Chapter 81
by Encydu“Avesta Mazda Anggra. Uskup Dewa Bulan Cruch. Ia dikenal sebagai Uskup Anggra.”
“…?”
Siapa… itu?
Dilihat dari gelarnya ‘uskup’, apakah dia seorang tokoh agama?
Apakah itu seseorang yang saya kenal?
Atau seseorang yang harus saya kenal?
Aku berkedip bodoh dengan mulut sedikit terbuka.
Eliza menatapku, lalu memiringkan kepalanya.
“Kamu tidak tahu?”
“TIDAK.”
Saya menjawab dengan percaya diri.
Aku tidak tahu.
Saya segera menyebutkan semua nama yang saya tahu.
Karakter yang mungkin ada di suatu tempat di dunia ini, meskipun saya belum pernah bertemu dengan mereka.
Tidak ada satupun yang bernama Anggra.
e𝐧u𝓂a.id
Tidak juga ada yang bernama Avesta, Mazda, atau yang sejenisnya.
“Hmm.”
Eliza bahkan berhenti membelai rusa bulan.
Dia menyilangkan lengannya dan menatap lurus ke mataku.
Mata merahnya yang penuh percaya diri selalu seperti ini.
Tentu saja, seolah-olah itu adalah hal yang paling jelas, dia menatap mata orang lain dan mengamati mereka.
Tatapan matanya begitu tajam, seakan-akan aku akan tertarik ke dalamnya jika aku balas menatap lurus.
Aku diam-diam menghindari tatapannya.
Namun matanya masih tetap menatap wajahku.

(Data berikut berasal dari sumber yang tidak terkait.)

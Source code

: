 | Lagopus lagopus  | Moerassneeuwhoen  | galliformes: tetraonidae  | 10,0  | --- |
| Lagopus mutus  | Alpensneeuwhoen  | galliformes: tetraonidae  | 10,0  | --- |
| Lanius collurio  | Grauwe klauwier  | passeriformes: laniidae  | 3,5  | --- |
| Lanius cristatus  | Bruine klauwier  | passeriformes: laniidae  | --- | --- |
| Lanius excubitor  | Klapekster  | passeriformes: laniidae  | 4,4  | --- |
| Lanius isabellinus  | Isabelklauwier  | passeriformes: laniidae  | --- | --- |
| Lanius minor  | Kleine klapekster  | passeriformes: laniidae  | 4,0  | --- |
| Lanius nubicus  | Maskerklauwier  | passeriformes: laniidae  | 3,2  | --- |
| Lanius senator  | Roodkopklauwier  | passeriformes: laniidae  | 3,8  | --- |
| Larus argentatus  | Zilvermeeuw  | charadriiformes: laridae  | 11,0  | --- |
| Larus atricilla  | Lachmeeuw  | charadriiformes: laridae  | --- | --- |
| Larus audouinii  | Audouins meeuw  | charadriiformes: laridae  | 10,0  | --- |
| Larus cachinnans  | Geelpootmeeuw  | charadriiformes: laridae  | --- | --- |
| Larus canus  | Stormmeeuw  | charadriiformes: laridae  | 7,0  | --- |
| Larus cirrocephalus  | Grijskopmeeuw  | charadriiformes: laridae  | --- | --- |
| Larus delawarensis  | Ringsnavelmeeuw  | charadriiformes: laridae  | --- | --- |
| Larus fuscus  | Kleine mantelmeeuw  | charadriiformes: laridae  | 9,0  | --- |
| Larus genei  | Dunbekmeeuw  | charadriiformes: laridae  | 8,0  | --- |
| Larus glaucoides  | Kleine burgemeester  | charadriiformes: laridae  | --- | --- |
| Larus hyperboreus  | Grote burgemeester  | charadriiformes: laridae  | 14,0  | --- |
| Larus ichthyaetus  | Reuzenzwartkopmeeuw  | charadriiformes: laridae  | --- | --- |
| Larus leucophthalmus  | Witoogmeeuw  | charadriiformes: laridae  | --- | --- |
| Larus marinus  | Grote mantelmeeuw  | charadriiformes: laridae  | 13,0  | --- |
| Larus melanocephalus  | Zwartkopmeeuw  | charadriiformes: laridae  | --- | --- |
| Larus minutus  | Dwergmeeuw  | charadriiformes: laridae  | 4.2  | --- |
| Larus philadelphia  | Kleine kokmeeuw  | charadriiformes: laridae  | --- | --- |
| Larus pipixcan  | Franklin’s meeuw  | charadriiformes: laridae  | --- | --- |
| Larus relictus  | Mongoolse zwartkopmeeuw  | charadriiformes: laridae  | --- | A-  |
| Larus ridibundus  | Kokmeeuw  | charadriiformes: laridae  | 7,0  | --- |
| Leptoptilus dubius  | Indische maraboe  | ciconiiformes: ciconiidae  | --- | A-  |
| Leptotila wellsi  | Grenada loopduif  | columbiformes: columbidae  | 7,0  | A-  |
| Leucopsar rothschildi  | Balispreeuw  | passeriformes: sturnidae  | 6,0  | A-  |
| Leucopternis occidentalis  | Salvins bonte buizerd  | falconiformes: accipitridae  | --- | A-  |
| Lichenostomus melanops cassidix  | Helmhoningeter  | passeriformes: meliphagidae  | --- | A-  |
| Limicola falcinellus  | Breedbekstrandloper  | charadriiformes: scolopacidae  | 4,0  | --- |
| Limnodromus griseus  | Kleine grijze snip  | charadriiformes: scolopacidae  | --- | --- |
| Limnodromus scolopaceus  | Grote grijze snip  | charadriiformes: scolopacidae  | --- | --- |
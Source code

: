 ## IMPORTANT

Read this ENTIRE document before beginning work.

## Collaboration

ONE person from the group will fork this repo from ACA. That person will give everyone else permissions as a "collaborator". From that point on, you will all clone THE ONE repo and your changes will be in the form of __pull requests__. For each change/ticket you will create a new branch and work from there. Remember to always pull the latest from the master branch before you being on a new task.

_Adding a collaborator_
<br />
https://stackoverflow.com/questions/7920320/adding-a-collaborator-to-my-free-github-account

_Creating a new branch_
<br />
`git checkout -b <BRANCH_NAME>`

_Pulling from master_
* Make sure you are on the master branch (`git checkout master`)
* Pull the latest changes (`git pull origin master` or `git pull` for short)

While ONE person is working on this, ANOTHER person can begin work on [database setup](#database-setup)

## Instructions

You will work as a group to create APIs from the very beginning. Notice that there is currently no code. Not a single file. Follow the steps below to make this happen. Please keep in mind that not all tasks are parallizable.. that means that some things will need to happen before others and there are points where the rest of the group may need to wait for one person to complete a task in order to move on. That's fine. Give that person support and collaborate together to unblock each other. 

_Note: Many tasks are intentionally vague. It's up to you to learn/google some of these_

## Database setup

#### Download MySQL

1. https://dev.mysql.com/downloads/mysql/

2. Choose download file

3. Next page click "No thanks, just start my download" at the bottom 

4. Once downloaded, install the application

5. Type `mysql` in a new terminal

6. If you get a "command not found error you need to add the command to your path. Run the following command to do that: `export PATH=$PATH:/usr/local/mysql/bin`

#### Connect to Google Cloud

Pandangannya menjelajahi wajahku, memeriksa setiap detailnya.
Tatapan yang ulet dan teliti.
Akhirnya, dia melebarkan matanya seolah dia terkejut dan berkata,
“Kamu benar-benar tidak tahu?”
…Apa?
Apakah dia baru saja melihat menembus diriku?
Apakah saya setransparan itu?
‘Yah, saya tidak bisa sepenuhnya menyangkalnya.’
Eliza memang jenius alami di bidang ini, jadi mungkin itu sebabnya.
Ya, itu dia.
Bukan hanya karena saya orang yang mudah diingat.
“Yudas. Coba aku tanya lagi. Apa kau benar-benar tidak tahu?”
“Tidak…. Haruskah aku mengenal orang ini?”
Sebuah lipatan kecil terbentuk di antara alis Eliza.
e𝐧u𝓂a.id
Wanita yang selalu tenang dan tak tergoyahkan itu berbicara dengan ekspresi serius.
“Anggra adalah orang yang membawamu keluar dari Judeca. Setelah itu, dia juga melindungimu. Aku tidak tahu apakah dia melepaskanmu atau kau melarikan diri, tetapi setelah meninggalkan tempat itu, kau berkeliaran di pasar budak lainnya hingga kau berakhir di sisiku.”
“……”
Tiba-tiba, banjir informasi mengalir masuk.
Konten yang benar-benar tidak terduga.
Pemahaman saya masih tertinggal.
Saya tidak pernah memikirkannya.
Bukan tentang hubungan keluarga Yudas atau masa lalunya.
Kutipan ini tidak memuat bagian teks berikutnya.